Никто, даже Шахурин, оказавшийся правым, не посмел продолжить разговор. Он был, как говорится, готов к бою, но и сам, видимо, был удивлен простотой и правдивостью ответа.
Случай явно был беспрецедентным. Что-то сейчас будет?! Я взглянул на Сталина. Он был бледен и смотрел широко открытыми глазами на Жигарева, видимо, с трудом осмысливая происшедшее. Чувствовалось, его ошеломило не то, почему такое огромное число самолетов находится до сих пор еще не на фронте, что ему было известно, неустановлены были лишь причины, а та убежденность и уверенность, с которой генерал говорил неправду.

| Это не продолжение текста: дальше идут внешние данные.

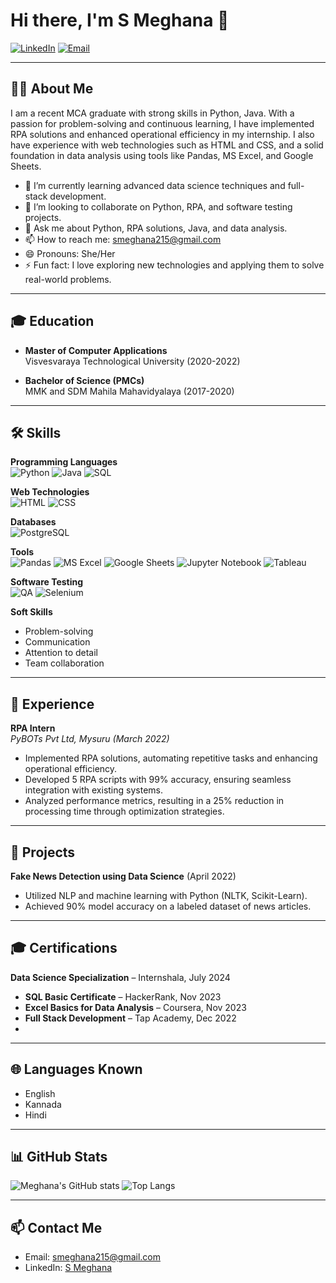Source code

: # Hi there, I'm S Meghana 👋

[![LinkedIn](https://img.shields.io/badge/LinkedIn-S%20Meghana-blue?style=flat&logo=linkedin)](https://www.linkedin.com/in/s-meghana/)
[![Email](https://img.shields.io/badge/Email-smeghana215@gmail.com-red?style=flat&logo=gmail&logoColor=white)](mailto:smeghana215@gmail.com)

---

## 👩‍💻 About Me
I am a recent MCA graduate with strong skills in Python, Java. With a passion for problem-solving and continuous learning, I have implemented RPA solutions and enhanced operational efficiency in my internship. I also have experience with web technologies such as HTML and CSS, and a solid foundation in data analysis using tools like Pandas, MS Excel, and Google Sheets.

- 🌱 I’m currently learning advanced data science techniques and full-stack development.
- 👯 I’m looking to collaborate on Python, RPA, and software testing projects.
- 💬 Ask me about Python, RPA solutions, Java, and data analysis.
- 📫 How to reach me: [smeghana215@gmail.com](mailto:smeghana215@gmail.com)
- 😄 Pronouns: She/Her
- ⚡ Fun fact: I love exploring new technologies and applying them to solve real-world problems.

---

## 🎓 Education
- **Master of Computer Applications**  
  Visvesvaraya Technological University (2020-2022)  
 
- **Bachelor of Science (PMCs)**  
  MMK and SDM Mahila Mahavidyalaya (2017-2020)  
 

---

## 🛠️ Skills

**Programming Languages**  
![Python](https://img.shields.io/badge/-Python-3776AB?style=for-the-badge&logo=python&logoColor=white) 
![Java](https://img.shields.io/badge/-Java-007396?style=for-the-badge&logo=java&logoColor=white) 
![SQL](https://img.shields.io/badge/-SQL-4479A1?style=for-the-badge&logo=postgresql&logoColor=white)

**Web Technologies**  
![HTML](https://img.shields.io/badge/-HTML-E34F26?style=for-the-badge&logo=html5&logoColor=white) 
![CSS](https://img.shields.io/badge/-CSS-1572B6?style=for-the-badge&logo=css3&logoColor=white)

**Databases**  
![PostgreSQL](https://img.shields.io/badge/-PostgreSQL-336791?style=for-the-badge&logo=postgresql&logoColor=white)

**Tools**  
![Pandas](https://img.shields.io/badge/-Pandas-150458?style=for-the-badge&logo=pandas&logoColor=white) 
![MS Excel](https://img.shields.io/badge/-MS%20Excel-217346?style=for-the-badge&logo=microsoft-excel&logoColor=white) 
![Google Sheets](https://img.shields.io/badge/-Google%20Sheets-34A853?style=for-the-badge&logo=google-sheets&logoColor=white) 
![Jupyter Notebook](https://img.shields.io/badge/-Jupyter%20Notebook-F37626?style=for-the-badge&logo=jupyter&logoColor=white) 
![Tableau](https://img.shields.io/badge/-Tableau-E97627?style=for-the-badge&logo=tableau&logoColor=white)

**Software Testing**  
![QA](https://img.shields.io/badge/-QA-333333?style=for-the-badge) 
![Selenium](https://img.shields.io/badge/-Selenium-43B02A?style=for-the-badge&logo=selenium&logoColor=white)

**Soft Skills**  
- Problem-solving
- Communication
- Attention to detail
- Team collaboration

---

## 💼 Experience
**RPA Intern**  
*PyBOTs Pvt Ltd, Mysuru (March 2022)*  
- Implemented RPA solutions, automating repetitive tasks and enhancing operational efficiency.
- Developed 5 RPA scripts with 99% accuracy, ensuring seamless integration with existing systems.
- Analyzed performance metrics, resulting in a 25% reduction in processing time through optimization strategies.

---

## 🚀 Projects
**Fake News Detection using Data Science** (April 2022)  
- Utilized NLP and machine learning with Python (NLTK, Scikit-Learn).
- Achieved 90% model accuracy on a labeled dataset of news articles.

---

## 🎓 Certifications
**Data Science Specialization** – Internshala, July 2024
- **SQL Basic Certificate** – HackerRank, Nov 2023
- **Excel Basics for Data Analysis** – Coursera, Nov 2023
- **Full Stack Development** – Tap Academy, Dec 2022
-

---

## 🌐 Languages Known
- English
- Kannada
- Hindi

---

## 📊 GitHub Stats
![Meghana's GitHub stats](https://github-readme-stats.vercel.app/api?username=yourusername&show_icons=true&theme=radical)
![Top Langs](https://github-readme-stats.vercel.app/api/top-langs/?username=yourusername&layout=compact&theme=radical)

---

## 📫 Contact Me
- Email: [smeghana215@gmail.com](mailto:smeghana215@gmail.com)
- LinkedIn: [S Meghana](https://www.linkedin.com/in/s-meghana/)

Наконец, лицо Сталина порозовело, было видно, что он взял себя в руки. Обратившись к А.И.Шахурину и Н.П.Селезневу, он поблагодарил их и распрощался. Я хотел последовать их примеру, но Сталин жестом остановил меня. Он медленно подошел к генералу. Рука его стала подниматься. «Неужели ударит?» — мелькнула у меня мысль.
— Подлец! — с выражением глубочайшего презрения сказал Сталин и опустил руку. — Вон!
Быстрота, с которой удалился Павел Федорович, видимо, соответствовала его состоянию. Мы остались вдвоем…
Дальше тоже интересно, но существа нашего разговора мало касается. Поэтому, остановлюсь.
То, что произошло в дальнейшем, хорошо известно. Жигарев был снят с поста Главкома ВВС и направлен на новую должность с понижением (не в звании, а только в должности). Он был назначен командовать авиацией Дальневосточного фронта, где и провоевал благополучно всю войну. Такова была бесчеловечная сталинская репрессия по отношению к бесстрашному борцу со сталинизмом.
После войны он снова оказался на коне, а при Хрущёве и вовсе поднялся как никто в авиации, став не просто Главным маршалом авиации, но и Первым заместителем Министра обороны СССР.
* * *
Вернёмся теперь к вечеру 21 июня 1941 года.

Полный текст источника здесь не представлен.